- [Task brief] Here are the records. Write out exactly the lines between the one holding "- ✅ Either: placement aborted" and the one holding "- ✅ Trade details captured (if available)", inclusive.

- [Task material]
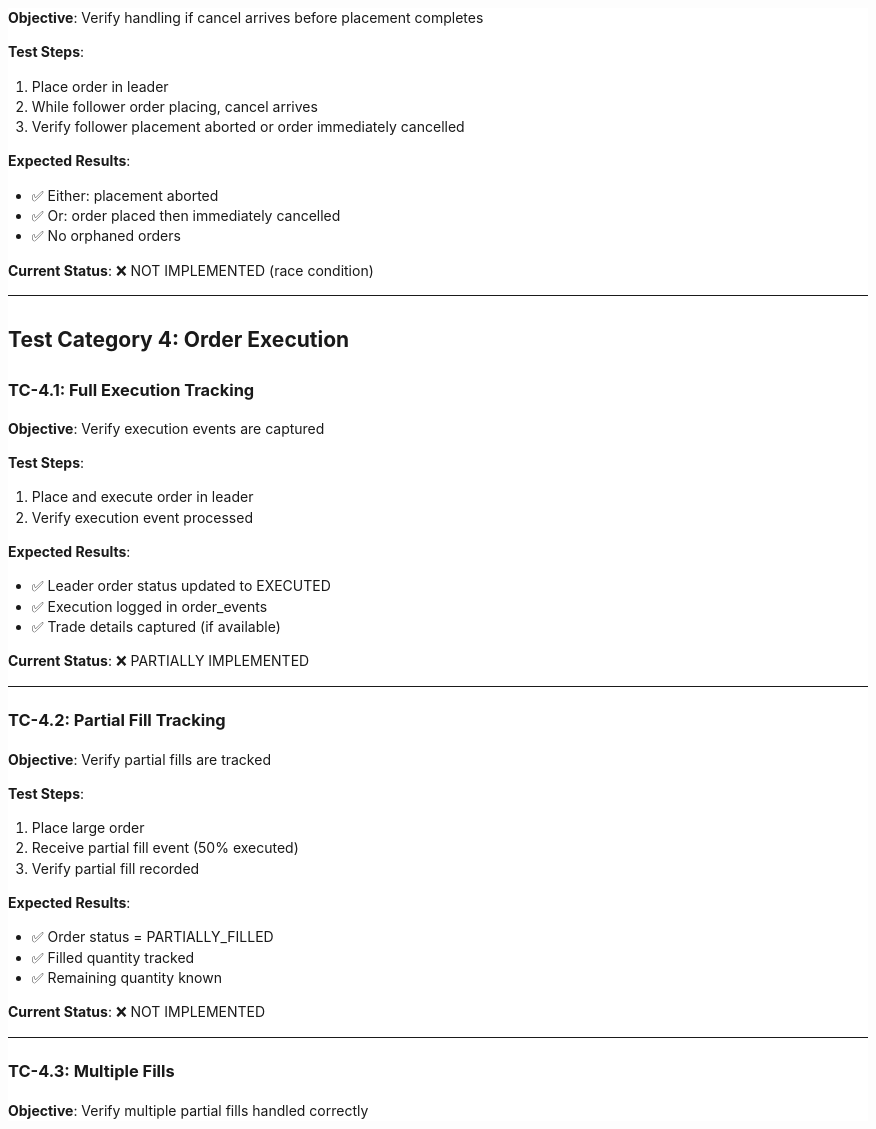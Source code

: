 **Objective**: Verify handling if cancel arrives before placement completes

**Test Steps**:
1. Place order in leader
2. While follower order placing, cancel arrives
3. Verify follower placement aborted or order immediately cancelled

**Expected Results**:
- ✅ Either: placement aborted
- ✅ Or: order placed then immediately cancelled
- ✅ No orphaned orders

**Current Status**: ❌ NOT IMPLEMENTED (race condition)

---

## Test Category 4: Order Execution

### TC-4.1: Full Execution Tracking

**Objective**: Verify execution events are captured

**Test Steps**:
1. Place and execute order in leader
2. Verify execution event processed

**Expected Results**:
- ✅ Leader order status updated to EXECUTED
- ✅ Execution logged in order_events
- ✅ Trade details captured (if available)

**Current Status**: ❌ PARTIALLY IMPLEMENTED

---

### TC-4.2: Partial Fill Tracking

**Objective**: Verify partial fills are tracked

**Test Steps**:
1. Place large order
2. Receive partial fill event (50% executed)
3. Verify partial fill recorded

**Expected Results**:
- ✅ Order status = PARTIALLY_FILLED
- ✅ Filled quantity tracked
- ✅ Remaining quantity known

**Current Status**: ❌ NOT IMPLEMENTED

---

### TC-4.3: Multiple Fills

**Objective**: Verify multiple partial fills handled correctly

- [Answer space]
- ✅ Either: placement aborted
- ✅ Or: order placed then immediately cancelled
- ✅ No orphaned orders

**Current Status**: ❌ NOT IMPLEMENTED (race condition)

---

## Test Category 4: Order Execution

### TC-4.1: Full Execution Tracking

**Objective**: Verify execution events are captured

**Test Steps**:
1. Place and execute order in leader
2. Verify execution event processed

**Expected Results**:
- ✅ Leader order status updated to EXECUTED
- ✅ Execution logged in order_events
- ✅ Trade details captured (if available)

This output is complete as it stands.